< Exhibitions
Restoring the abyss
Fabrice Samyn
Oct 31, 2008 - Dec 6, 2008

For his first solo exhibition at the gallery, the young Belgian artist Fabrice SAMYN (°1981) has decided to exhibit his work under the generic title Restoring the Abyss. How can the unfathomable abyss be restored? His work is rooted in the very heart of this questioning, of this quest for reconciliation of an apparent paradox.

In this first room, the large black and white photographs are enlargements of Adam and Eve's navels. These details are taken from
paintings by old masters such as Hans Baldung Grien or Rubens and evoke the mystery of our origin, whether cosmic, foetal or cellular. Furthermore, the artist invites us to ask ourselves the following question: "Are Adam and Eve with a navel not a paradox for the original couple?"

When the artist unveils the shape of a frame that underlies an 18th century painting representing Saint John and the open book in the passage of the logos "And the Word became flesh", he questions both representation and the link with the material that makes it possible. The modernist credo "The medium is the message", chosen as the title of the work, is perhaps not opposed in the end to the complex reasoning of Christian representations.

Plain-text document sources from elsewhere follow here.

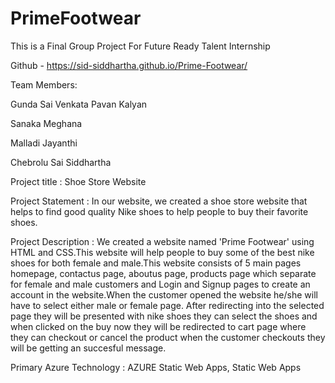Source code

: # PrimeFootwear
This is a Final Group Project For Future Ready Talent Internship

Github - https://sid-siddhartha.github.io/Prime-Footwear/

Team Members: 

Gunda Sai Venkata Pavan Kalyan

Sanaka Meghana

Malladi Jayanthi 

Chebrolu Sai Siddhartha

Project title : Shoe Store Website

Project Statement : In our website, we created a shoe store website that helps to find good quality Nike shoes to help people to buy their favorite shoes.

Project Description : We created a website named 'Prime Footwear' using HTML and CSS.This website will help people to buy some of the best nike shoes for both
female and male.This website consists of 5 main pages homepage, contactus page, aboutus page, products page which separate for female and male customers and 
Login and Signup pages to create an account in the website.When the customer opened the website he/she will have to select either male or female page. After 
redirecting into the selected page they will be presented with nike shoes they can select the shoes and when clicked on the buy now they will be redirected to
cart page where they can checkout or cancel the product when the customer checkouts they will be getting an succesful message. 

Primary Azure Technology : AZURE Static Web Apps, Static Web Apps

As for the coccyx carved in rock crystal (Beyond the Sacrum), one could see in it the trophy of pure reason, placing us in the logical sequence of a fatalistic natural selection (the coccyx is the assembly of the atrophied vertebrae remaining from the tail of the monkey). But this piece of evidence, once inverted (a position it will take once our body is in the lethal position), takes the form of a stupa or a pagoda which, as reliquaries, were the first representations of the Buddha, the incarnation of enlightenment. Here, the paten is emptied of its host and from this emptiness a new form is born.

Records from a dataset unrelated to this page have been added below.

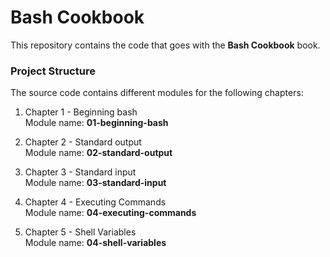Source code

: Bash Cookbook
===============================

This repository contains the code that goes with the **Bash Cookbook** book.

### Project Structure

The source code contains different modules for the following chapters:

1. Chapter 1 - Beginning bash  
   Module name: **01-beginning-bash**

2. Chapter 2 - Standard output  
   Module name: **02-standard-output**

3. Chapter 3 - Standard input  
   Module name: **03-standard-input**

4. Chapter 4 - Executing Commands  
   Module name: **04-executing-commands**

5. Chapter 5 - Shell Variables  
   Module name: **04-shell-variables**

Absence is also underlined in the series of photographs of ancient headless statues in which a desert landscape is revealed, a place with great meditative potential.

The photographic series Virgin, for its part, captures moments of illumination where the sun's rays flood the surface of religious paintings with light to the point of preventing any reading of the work. At the same time, the representation is annulled but also invested with a strong symbolic charge (for example, in the case of The Annunciation).

The portraits painted in oil question representation by evoking blur, wear and tear, glare and dust. In Saint Sébastien soigné par Irène, Fabrice Samyn concentrates on reproducing details of flames painted by Georges de La Tour (1593-1652). Light is thus the very subject of the painting. Beyond this crucial theme, he is interested in the notion of original and copy since these two flames are details from paintings kept in the Louvre and in Berlin; each museum considers its work as the original of the master.

In the videobox, the image of a glass is filmed and reprojected, thus constituting a complex mise en abyme.

In general, the question of origin runs through the artist's work in an essential way, whether it be the origin of a light, of a first being, of a creator, god or artist, of a painting or of a tomb.